## Your objective
Every record below is to be copied exactly, with its images omitted.

(Dataset entries)
|---|

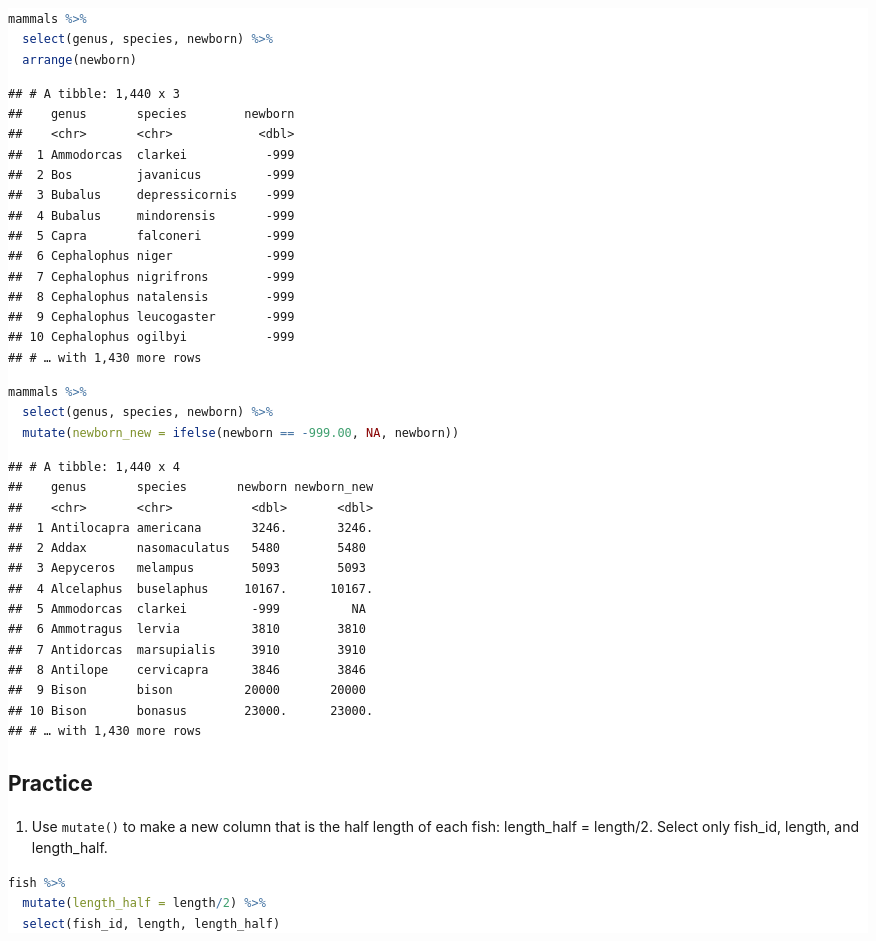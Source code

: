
 ```r
mammals %>% 
  select(genus, species, newborn) %>% 
  arrange(newborn)
```

```
## # A tibble: 1,440 x 3
##    genus       species        newborn
##    <chr>       <chr>            <dbl>
##  1 Ammodorcas  clarkei           -999
##  2 Bos         javanicus         -999
##  3 Bubalus     depressicornis    -999
##  4 Bubalus     mindorensis       -999
##  5 Capra       falconeri         -999
##  6 Cephalophus niger             -999
##  7 Cephalophus nigrifrons        -999
##  8 Cephalophus natalensis        -999
##  9 Cephalophus leucogaster       -999
## 10 Cephalophus ogilbyi           -999
## # … with 1,430 more rows
```


```r
mammals %>% 
  select(genus, species, newborn) %>%
  mutate(newborn_new = ifelse(newborn == -999.00, NA, newborn))
```

```
## # A tibble: 1,440 x 4
##    genus       species       newborn newborn_new
##    <chr>       <chr>           <dbl>       <dbl>
##  1 Antilocapra americana       3246.       3246.
##  2 Addax       nasomaculatus   5480        5480 
##  3 Aepyceros   melampus        5093        5093 
##  4 Alcelaphus  buselaphus     10167.      10167.
##  5 Ammodorcas  clarkei         -999          NA 
##  6 Ammotragus  lervia          3810        3810 
##  7 Antidorcas  marsupialis     3910        3910 
##  8 Antilope    cervicapra      3846        3846 
##  9 Bison       bison          20000       20000 
## 10 Bison       bonasus        23000.      23000.
## # … with 1,430 more rows
```

## Practice
1. Use `mutate()` to make a new column that is the half length of each fish: length_half = length/2. Select only fish_id, length, and length_half.

```r
fish %>%
  mutate(length_half = length/2) %>%
  select(fish_id, length, length_half)
```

|---|

## Response to the task
Source code

:
 ```r
mammals %>% 
  select(genus, species, newborn) %>% 
  arrange(newborn)
```

```
## # A tibble: 1,440 x 3
##    genus       species        newborn
##    <chr>       <chr>            <dbl>
##  1 Ammodorcas  clarkei           -999
##  2 Bos         javanicus         -999
##  3 Bubalus     depressicornis    -999
##  4 Bubalus     mindorensis       -999
##  5 Capra       falconeri         -999
##  6 Cephalophus niger             -999
##  7 Cephalophus nigrifrons        -999
##  8 Cephalophus natalensis        -999
##  9 Cephalophus leucogaster       -999
## 10 Cephalophus ogilbyi           -999
## # … with 1,430 more rows
```


```r
mammals %>% 
  select(genus, species, newborn) %>%
  mutate(newborn_new = ifelse(newborn == -999.00, NA, newborn))
```

```
## # A tibble: 1,440 x 4
##    genus       species       newborn newborn_new
##    <chr>       <chr>           <dbl>       <dbl>
##  1 Antilocapra americana       3246.       3246.
##  2 Addax       nasomaculatus   5480        5480 
##  3 Aepyceros   melampus        5093        5093 
##  4 Alcelaphus  buselaphus     10167.      10167.
##  5 Ammodorcas  clarkei         -999          NA 
##  6 Ammotragus  lervia          3810        3810 
##  7 Antidorcas  marsupialis     3910        3910 
##  8 Antilope    cervicapra      3846        3846 
##  9 Bison       bison          20000       20000 
## 10 Bison       bonasus        23000.      23000.
## # … with 1,430 more rows
```

## Practice
1. Use `mutate()` to make a new column that is the half length of each fish: length_half = length/2. Select only fish_id, length, and length_half.

```r
fish %>%
  mutate(length_half = length/2) %>%
  select(fish_id, length, length_half)
```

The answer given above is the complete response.